**STORED DATA**:

○ ○ ○ ○

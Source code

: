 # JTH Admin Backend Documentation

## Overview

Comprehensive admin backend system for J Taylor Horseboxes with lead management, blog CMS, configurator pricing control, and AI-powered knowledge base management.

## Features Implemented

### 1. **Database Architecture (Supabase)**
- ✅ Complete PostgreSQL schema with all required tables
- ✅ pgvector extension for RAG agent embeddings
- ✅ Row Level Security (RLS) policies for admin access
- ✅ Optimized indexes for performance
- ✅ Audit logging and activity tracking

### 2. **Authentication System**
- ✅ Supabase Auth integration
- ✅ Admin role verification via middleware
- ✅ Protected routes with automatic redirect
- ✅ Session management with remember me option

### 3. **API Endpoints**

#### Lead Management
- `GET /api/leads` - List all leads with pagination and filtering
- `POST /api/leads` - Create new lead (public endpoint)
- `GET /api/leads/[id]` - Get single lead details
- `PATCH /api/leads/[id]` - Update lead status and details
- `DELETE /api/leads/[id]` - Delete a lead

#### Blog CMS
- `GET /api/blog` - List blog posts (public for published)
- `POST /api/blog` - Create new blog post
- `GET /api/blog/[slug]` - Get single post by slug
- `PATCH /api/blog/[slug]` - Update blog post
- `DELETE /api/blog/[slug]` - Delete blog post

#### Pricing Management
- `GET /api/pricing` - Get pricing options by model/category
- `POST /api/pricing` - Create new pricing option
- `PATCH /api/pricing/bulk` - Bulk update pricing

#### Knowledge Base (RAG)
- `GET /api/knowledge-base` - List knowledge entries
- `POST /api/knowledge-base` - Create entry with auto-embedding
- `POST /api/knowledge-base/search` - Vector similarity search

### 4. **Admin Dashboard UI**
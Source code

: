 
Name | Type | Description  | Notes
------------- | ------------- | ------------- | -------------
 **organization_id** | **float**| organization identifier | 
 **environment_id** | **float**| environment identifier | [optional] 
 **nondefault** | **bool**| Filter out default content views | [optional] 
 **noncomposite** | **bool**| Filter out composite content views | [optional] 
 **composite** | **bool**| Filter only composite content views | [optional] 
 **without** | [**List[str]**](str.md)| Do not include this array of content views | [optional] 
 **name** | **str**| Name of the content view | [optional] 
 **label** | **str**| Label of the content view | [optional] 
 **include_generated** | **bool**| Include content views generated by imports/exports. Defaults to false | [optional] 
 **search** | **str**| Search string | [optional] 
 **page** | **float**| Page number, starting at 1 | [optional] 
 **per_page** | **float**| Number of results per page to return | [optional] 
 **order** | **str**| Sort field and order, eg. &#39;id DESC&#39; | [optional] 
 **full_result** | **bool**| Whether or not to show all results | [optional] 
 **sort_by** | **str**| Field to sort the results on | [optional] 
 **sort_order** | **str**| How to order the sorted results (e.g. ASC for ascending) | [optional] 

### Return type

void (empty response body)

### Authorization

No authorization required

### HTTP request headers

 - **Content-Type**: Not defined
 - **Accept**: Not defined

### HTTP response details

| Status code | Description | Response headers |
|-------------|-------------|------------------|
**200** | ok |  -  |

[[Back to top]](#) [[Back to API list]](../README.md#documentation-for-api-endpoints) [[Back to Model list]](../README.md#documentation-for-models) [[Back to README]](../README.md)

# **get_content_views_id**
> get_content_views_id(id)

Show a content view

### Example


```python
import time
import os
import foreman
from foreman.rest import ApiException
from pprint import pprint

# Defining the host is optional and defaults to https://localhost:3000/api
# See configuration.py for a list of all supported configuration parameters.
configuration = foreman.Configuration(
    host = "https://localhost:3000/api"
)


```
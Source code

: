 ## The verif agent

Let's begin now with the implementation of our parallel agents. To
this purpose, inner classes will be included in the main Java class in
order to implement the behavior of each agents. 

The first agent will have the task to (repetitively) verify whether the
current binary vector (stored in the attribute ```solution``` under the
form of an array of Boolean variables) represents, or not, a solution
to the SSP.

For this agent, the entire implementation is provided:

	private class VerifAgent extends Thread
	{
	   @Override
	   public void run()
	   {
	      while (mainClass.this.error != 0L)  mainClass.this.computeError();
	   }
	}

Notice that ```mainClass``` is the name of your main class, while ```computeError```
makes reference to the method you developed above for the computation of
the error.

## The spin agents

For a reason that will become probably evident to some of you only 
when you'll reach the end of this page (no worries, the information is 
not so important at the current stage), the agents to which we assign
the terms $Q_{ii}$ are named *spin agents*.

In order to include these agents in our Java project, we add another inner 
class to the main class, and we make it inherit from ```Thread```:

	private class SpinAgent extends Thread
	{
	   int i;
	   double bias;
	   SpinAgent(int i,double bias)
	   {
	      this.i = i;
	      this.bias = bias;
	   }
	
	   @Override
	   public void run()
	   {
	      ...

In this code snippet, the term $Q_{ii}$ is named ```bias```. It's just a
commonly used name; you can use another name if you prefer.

○ ○ ○ ○

**ACTION ITEM**: Your task for the entries above: copy exactly the span starting with the line with "post by slug" and going on through the line with "organization identifier |", both lines included, and nothing else.

**RESPONSE FOR THIS EXERCISE**:
- `GET /api/blog/[slug]` - Get single post by slug
- `PATCH /api/blog/[slug]` - Update blog post
- `DELETE /api/blog/[slug]` - Delete blog post

#### Pricing Management
- `GET /api/pricing` - Get pricing options by model/category
- `POST /api/pricing` - Create new pricing option
- `PATCH /api/pricing/bulk` - Bulk update pricing

#### Knowledge Base (RAG)
- `GET /api/knowledge-base` - List knowledge entries
- `POST /api/knowledge-base` - Create entry with auto-embedding
- `POST /api/knowledge-base/search` - Vector similarity search

### 4. **Admin Dashboard UI**
Source code

: 
Name | Type | Description  | Notes
------------- | ------------- | ------------- | -------------
 **organization_id** | **float**| organization identifier | 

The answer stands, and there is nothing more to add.